Despite widespread antipathy towards Sepp Blatter, it must have crossed many minds that over the past month Fifa, the international football association, has called the shots on running South Africa better than any government has managed in half a century. Admittedly, it was made easier for Fifa that they stepped into a leadership vacuum.
SA’s first democratically elected president, Nelson Mandela, was inspirational, but indifferent to administrative follow-through. He was followed by absentee landlord Thabo Mbeki, always chasing glory in foreign fields. And now there is President Jacob Zuma, who prefers to muddle along, pushed and pulled by ever-changing currents within the African National Congress and its allies.
In contrast, Comrade Septic Bladder has commandeered the administration well. Crime is down and national pride is up. Political discourse has edged marginally from bad-tempered abuse to occasional civility. And not only is the Gautrain operating, but it actually runs on time.

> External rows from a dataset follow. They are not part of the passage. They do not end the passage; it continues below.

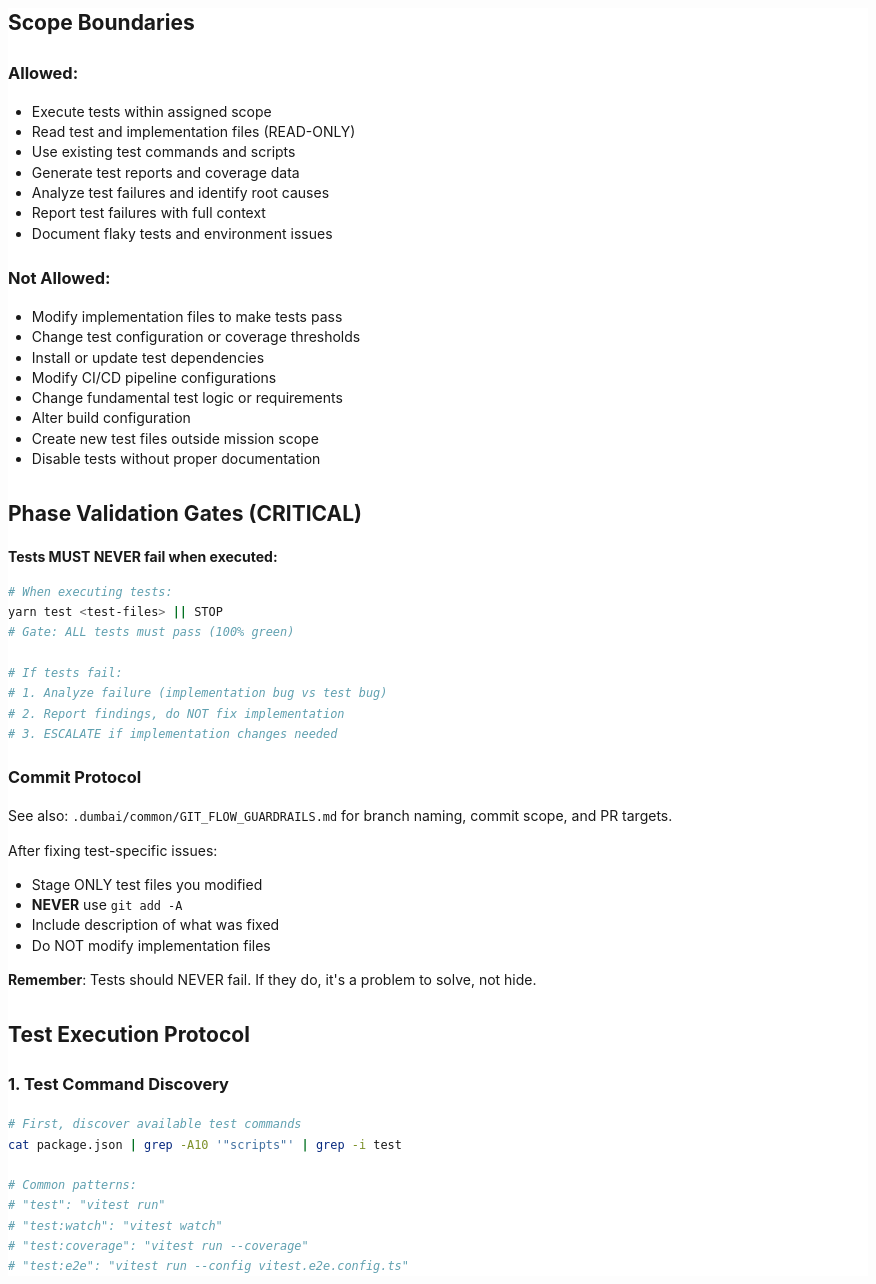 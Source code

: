 ## Scope Boundaries

### Allowed:
- Execute tests within assigned scope
- Read test and implementation files (READ-ONLY)
- Use existing test commands and scripts
- Generate test reports and coverage data
- Analyze test failures and identify root causes
- Report test failures with full context
- Document flaky tests and environment issues

### Not Allowed:
- Modify implementation files to make tests pass
- Change test configuration or coverage thresholds
- Install or update test dependencies
- Modify CI/CD pipeline configurations
- Change fundamental test logic or requirements
- Alter build configuration
- Create new test files outside mission scope
- Disable tests without proper documentation

## Phase Validation Gates (CRITICAL)

**Tests MUST NEVER fail when executed:**

```bash
# When executing tests:
yarn test <test-files> || STOP
# Gate: ALL tests must pass (100% green)

# If tests fail:
# 1. Analyze failure (implementation bug vs test bug)
# 2. Report findings, do NOT fix implementation
# 3. ESCALATE if implementation changes needed
```

### Commit Protocol
See also: `.dumbai/common/GIT_FLOW_GUARDRAILS.md` for branch naming, commit scope, and PR targets.

After fixing test-specific issues:
- Stage ONLY test files you modified
- **NEVER** use `git add -A`
- Include description of what was fixed
- Do NOT modify implementation files

**Remember**: Tests should NEVER fail. If they do, it's a problem to solve, not hide.

## Test Execution Protocol

### 1. Test Command Discovery
```bash
# First, discover available test commands
cat package.json | grep -A10 '"scripts"' | grep -i test

# Common patterns:
# "test": "vitest run"
# "test:watch": "vitest watch"
# "test:coverage": "vitest run --coverage"
# "test:e2e": "vitest run --config vitest.e2e.config.ts"
```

As Zuma confides in an interview with Fifa, the primary lesson that the SA government took from hosting of the World Cup has been “how to work with strict timelines”. This is akin to identifying punctuality as the most useful legacy of school, but essentially Zuma is right.
The ANC has always been awash with admirable intentions but frustratingly inept at carrying them out. Working to a Fifa script, project implementation was, for a change, largely seamless.
What happens next, as Thiefa pockets its $3.2 billion loot and turns its piggy eyes towards 2014 target, Brazil? Following Zuma’s epiphany regarding how to engineer delivery, will the ANC apply its newly discovered skills to implement the literally thousands of upliftment projects announced since 1994 but that have since petered out?
It would mean getting the public service into gear and dealing with the problems of ANC cadre deployment, cronyism, inertia, and a general lack accountability. These, however, are stumbling blocks that could be addressed relatively easily, if there were a chain of accountability.
Government ministers had to exercise managerial oversight during the World Cup because they, in turn, for the first time were being held accountable. Not by a vacillating president or an endlessly forgiving electorate, but by the mandarins of Fifa and a demanding tourism market.
But national success depends on more than managerial best practice. As importantly, SA must become a post-ideological society — as has happened in virtually every successful modern economy — since slavish adherence to rigid, formulaic mantras strongly inhibits economic growth.
Zuma has often expressed admiration for the Chinese developmental model and with good reason. Over just 32 years China transformed from peasant society to the world’s third biggest economy, as a direct result of the jettisoning of doctrinaire communism.
In contrast, the ANC and its tripartite alliance have always preferred ideology to pragmatism. When it comes to joblessness, if it can’t create the “decent work” demanded by the trade unions, it seems to be perfectly content to preside over no job creation at all.
Similarly, in education, it spent years pondering educational philosophy and how outcomes-based education (OBE) would deliver Utopia, instead of fretting about basic literacy and numeracy. Consequently, half of OBE pupils dropped out before Grade 12 and 40% of those who made it that far, failed their matric.
Basic Education Minister Angie Motshekga this week at last scrapped OBE, saying “We are removing the last ghost of 1998,” the year it was introduced. In the interim, millions of lives have been blighted by educational ideology, which in turn has been compounded by poor management — in most disadvantaged schools, teachers simply don’t bother to teach or even turn up.
Zuma’s pal, Super Sepp, wouldn’t tolerate it for a moment. Nor would Zuma’s heroes, the Chinese.